Finnish stand up comedian (born 1981)

Ali Jahangiri (علی جهانگیری; born 6 June 1981 in Tehran, Iran) is an Iranian-born Finnish stand up comedian and media presenter. He often makes jokes about the prejudice the Finns feel towards immigrants.

== Life and career ==
In spring 2012 and spring 2013 Jahangiri hosted the reality show Viidakon tähtöset on Sub. He also hosted the radio show Ali ja Husu on the station Yle Puhe from January 2013 to 2016 together with Abdirahim Hussein. In summertime from 2013 to 2016 Jahangiri had his own talk show Ali Show on Yle Puhe. The last episode of Ali ja Husu was heard on Yle Puhe on 2 June 2016. In autumn 2016 the slot was taken by a new program hosted by multi-cultural women, with Jahangiri as the producer.

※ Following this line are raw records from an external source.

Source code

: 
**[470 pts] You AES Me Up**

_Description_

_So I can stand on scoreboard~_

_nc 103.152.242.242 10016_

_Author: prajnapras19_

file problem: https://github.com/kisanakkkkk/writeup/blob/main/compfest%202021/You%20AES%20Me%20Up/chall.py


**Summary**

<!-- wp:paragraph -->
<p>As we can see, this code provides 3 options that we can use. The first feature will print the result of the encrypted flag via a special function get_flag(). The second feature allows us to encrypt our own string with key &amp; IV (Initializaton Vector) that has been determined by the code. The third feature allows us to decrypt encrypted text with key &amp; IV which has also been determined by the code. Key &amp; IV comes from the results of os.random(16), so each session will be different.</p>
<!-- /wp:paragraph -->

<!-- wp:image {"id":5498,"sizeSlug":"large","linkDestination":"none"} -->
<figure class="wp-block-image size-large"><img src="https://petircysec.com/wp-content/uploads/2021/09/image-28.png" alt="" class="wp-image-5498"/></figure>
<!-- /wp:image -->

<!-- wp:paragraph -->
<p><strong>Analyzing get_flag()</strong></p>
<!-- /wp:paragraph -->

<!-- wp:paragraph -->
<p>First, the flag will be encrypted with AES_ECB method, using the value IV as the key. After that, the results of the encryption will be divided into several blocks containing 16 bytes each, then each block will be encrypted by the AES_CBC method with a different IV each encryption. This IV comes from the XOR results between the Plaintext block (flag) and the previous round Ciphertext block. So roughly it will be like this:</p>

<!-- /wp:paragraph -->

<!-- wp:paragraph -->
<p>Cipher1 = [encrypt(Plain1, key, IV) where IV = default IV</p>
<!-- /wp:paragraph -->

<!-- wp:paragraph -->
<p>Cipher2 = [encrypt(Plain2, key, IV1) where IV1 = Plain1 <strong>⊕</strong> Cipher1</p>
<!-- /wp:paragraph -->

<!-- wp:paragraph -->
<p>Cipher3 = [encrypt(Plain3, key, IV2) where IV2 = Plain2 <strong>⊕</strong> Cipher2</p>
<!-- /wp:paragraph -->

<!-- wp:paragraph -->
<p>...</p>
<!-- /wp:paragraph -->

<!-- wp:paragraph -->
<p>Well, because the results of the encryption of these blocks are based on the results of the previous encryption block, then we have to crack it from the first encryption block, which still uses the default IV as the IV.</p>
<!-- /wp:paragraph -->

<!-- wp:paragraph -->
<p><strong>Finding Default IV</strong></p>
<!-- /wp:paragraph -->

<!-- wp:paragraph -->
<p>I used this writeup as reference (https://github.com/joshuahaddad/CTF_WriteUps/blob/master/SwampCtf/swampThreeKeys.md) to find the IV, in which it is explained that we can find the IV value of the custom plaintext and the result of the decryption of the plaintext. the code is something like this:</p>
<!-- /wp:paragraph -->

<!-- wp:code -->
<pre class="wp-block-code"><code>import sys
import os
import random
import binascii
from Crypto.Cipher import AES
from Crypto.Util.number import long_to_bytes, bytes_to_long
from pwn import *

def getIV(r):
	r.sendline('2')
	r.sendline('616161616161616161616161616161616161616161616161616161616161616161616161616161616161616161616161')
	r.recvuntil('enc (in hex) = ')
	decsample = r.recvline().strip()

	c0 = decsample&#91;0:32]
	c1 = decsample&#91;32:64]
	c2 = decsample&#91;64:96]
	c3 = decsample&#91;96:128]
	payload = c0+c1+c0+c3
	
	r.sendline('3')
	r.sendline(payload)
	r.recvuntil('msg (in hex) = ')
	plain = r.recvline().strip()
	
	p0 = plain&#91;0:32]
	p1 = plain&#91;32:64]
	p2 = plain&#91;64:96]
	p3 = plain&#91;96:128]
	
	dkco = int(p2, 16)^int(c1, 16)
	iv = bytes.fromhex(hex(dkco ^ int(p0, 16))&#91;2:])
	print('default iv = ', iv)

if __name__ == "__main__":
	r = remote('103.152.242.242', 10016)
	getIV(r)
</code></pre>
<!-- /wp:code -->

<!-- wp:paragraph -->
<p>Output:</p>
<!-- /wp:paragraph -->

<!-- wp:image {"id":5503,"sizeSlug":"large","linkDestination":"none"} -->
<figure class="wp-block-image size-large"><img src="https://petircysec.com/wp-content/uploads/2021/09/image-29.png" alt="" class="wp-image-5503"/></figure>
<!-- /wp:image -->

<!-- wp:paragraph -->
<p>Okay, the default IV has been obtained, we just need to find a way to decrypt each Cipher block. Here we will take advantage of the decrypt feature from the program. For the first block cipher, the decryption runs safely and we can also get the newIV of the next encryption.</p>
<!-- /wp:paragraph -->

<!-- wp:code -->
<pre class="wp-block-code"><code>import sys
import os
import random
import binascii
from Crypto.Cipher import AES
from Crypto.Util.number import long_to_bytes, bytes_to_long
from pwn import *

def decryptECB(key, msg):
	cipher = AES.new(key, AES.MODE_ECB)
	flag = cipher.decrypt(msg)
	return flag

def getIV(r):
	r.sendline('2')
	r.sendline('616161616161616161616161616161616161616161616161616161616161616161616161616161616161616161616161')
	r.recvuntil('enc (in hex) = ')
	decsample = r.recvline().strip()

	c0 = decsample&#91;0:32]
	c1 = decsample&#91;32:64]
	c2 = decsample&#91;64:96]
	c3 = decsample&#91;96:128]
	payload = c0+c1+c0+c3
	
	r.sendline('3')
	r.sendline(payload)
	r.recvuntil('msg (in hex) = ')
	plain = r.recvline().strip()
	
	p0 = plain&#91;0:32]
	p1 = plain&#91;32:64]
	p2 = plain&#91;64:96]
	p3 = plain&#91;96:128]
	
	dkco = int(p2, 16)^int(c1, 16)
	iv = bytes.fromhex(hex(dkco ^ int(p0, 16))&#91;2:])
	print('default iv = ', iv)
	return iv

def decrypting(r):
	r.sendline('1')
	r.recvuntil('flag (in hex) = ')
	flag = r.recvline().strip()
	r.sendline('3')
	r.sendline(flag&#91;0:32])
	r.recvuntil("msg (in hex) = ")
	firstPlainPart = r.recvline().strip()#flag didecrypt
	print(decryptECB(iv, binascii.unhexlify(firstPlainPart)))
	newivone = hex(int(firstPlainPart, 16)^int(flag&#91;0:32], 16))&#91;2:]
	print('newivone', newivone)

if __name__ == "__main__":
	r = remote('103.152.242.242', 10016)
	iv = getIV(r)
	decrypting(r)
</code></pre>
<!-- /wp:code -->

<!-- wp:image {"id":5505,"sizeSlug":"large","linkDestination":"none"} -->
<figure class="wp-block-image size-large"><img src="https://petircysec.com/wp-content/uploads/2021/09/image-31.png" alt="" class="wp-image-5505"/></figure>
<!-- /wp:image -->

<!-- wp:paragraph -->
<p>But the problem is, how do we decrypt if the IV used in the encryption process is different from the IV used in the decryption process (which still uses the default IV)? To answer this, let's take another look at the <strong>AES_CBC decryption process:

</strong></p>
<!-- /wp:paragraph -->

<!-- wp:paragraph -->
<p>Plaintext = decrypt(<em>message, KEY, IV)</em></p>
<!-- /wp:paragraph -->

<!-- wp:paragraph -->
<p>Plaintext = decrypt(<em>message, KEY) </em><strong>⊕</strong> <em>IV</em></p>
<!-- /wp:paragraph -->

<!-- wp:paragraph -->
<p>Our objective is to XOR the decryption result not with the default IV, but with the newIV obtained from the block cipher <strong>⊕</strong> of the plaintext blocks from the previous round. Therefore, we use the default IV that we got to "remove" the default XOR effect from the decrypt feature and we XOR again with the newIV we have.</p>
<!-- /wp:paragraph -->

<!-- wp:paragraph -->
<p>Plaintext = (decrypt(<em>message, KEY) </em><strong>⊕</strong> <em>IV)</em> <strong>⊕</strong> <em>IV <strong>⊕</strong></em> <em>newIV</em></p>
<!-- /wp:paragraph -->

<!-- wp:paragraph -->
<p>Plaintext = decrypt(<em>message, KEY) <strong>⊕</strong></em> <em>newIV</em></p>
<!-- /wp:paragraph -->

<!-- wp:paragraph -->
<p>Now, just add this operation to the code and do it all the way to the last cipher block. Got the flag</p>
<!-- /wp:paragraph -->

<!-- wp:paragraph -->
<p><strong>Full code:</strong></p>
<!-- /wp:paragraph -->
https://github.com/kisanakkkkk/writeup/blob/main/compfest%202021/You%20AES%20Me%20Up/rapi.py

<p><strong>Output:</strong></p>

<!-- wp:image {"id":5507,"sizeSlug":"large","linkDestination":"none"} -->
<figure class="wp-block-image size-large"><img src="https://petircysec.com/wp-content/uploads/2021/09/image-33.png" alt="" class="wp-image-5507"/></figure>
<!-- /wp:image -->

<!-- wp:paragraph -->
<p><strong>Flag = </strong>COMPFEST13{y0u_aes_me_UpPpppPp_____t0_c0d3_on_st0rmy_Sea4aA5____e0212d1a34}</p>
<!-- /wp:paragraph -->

Jahangiri graduated as master of managerial economics from the Aalto University in 2012. He started stand up comedy in 2004. Aside from being a stand up comedian and a presenter, Jahangiri has worked as a project manager at the consulting company Trainers' House. He also has a smoothie stand at the Jumbo shopping centre in Vantaa together with his father, where they use fruit from grocery stores that would otherwise go to waste.

Jahangiri came to Finland together with his family as refugees in 1991. His father had worked in Iran as an electrician and his mother as a nurse. Jahangiri also has a younger brother Efi, who is a physician and also does stand up comedy.

In spring 2017 Jahangiri competed on the tenth season of the Tanssii tähtien kanssa show. He ranked third together with his dance partner Saana Akiola.

On 1 October 2018 the first episode of the English-language podcast How Bad Was That with Ali & James was published, with Jahangiri and stand up comedian James Lórien MacDonald expressing humorous opinions about current matters.

In September 2021 Jahangiri announced he would start work as an entrepreneur at his own Kesko grocery store.